This chapter describes methods of analysing table counts obtained by categorising the same individual on at least two occasions. A sample comprising a number of such individuals yields what are normally referred to as panel data, and these are a common source of information on mass changes in opinion, status or behaviour. As a result of attrition of the panel and the difficulties associated with high-dimensional tables, panels are more often two-wave (i.e. two-occasion) than multiwave, and univariate rather than multivariate, and although these more-complex data are not ignored, we naturally commence with the simple one-variable two-wave panel.
A variety of models are introduced, initially in the context of this two-way table, to deal with features commonly associated with counts from temporal observations. Three common phenomena are the preponderance of identical responses at different times (loyalty or inertia), the dependence of transitions between categories on intercategory distances (distance), and the directional balance of intercategory transitions (symmetry). Loyalty, distance and symmetry effects are often in evidence together and in association with other traits in two-way tables, and are the fundamental components of the various models discussed in the text.
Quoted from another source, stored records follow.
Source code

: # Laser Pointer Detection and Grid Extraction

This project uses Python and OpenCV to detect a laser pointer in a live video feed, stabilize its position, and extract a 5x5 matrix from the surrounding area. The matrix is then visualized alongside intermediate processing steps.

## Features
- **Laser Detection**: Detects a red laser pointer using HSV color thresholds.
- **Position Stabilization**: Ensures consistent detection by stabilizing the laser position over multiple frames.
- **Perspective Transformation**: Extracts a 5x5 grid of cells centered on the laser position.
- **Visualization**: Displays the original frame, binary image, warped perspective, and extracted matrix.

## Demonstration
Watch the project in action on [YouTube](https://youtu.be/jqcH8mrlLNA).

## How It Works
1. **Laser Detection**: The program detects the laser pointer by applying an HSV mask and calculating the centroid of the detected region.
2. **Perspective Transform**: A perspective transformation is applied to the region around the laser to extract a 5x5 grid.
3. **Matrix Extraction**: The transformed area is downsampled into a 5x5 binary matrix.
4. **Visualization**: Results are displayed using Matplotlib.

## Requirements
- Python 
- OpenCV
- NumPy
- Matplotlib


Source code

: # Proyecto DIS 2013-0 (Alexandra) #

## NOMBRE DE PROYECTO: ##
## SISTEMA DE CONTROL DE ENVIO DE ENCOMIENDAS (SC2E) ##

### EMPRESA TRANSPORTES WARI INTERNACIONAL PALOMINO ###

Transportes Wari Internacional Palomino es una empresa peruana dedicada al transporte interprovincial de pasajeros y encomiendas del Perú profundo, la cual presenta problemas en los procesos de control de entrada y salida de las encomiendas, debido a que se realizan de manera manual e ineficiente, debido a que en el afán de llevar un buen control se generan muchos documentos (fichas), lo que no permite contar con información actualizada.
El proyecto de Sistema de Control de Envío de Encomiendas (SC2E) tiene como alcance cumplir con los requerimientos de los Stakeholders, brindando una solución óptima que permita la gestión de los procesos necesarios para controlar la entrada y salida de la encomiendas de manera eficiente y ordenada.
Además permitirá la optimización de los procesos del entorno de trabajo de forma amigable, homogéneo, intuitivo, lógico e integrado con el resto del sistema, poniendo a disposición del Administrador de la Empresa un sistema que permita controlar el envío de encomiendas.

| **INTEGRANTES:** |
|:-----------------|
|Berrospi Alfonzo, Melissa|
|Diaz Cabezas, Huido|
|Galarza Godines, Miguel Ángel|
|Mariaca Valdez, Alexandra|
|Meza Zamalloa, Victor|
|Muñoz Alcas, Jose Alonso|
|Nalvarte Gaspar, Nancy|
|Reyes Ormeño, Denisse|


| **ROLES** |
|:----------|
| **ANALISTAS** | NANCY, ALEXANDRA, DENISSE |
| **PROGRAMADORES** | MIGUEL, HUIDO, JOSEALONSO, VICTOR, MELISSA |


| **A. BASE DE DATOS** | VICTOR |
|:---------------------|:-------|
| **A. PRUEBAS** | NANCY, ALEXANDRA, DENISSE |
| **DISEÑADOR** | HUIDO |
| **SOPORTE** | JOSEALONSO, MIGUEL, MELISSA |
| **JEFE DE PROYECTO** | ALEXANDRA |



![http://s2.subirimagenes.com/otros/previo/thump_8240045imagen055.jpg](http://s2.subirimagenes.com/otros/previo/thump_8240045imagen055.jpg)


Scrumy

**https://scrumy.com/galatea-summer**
They are also important elements of models devised for multiwave and multivariate panels described in the second half of the chapter.
As well as internal coherence, an attempt is made to provide wider integration by drawing together themes introduced in previous chapters. These include screening, STP, incomplete table analysis and uniform association. The topic of many repeated observations in close sequence producing dependent observations (see Chapter 4) is also briefly reconsidered.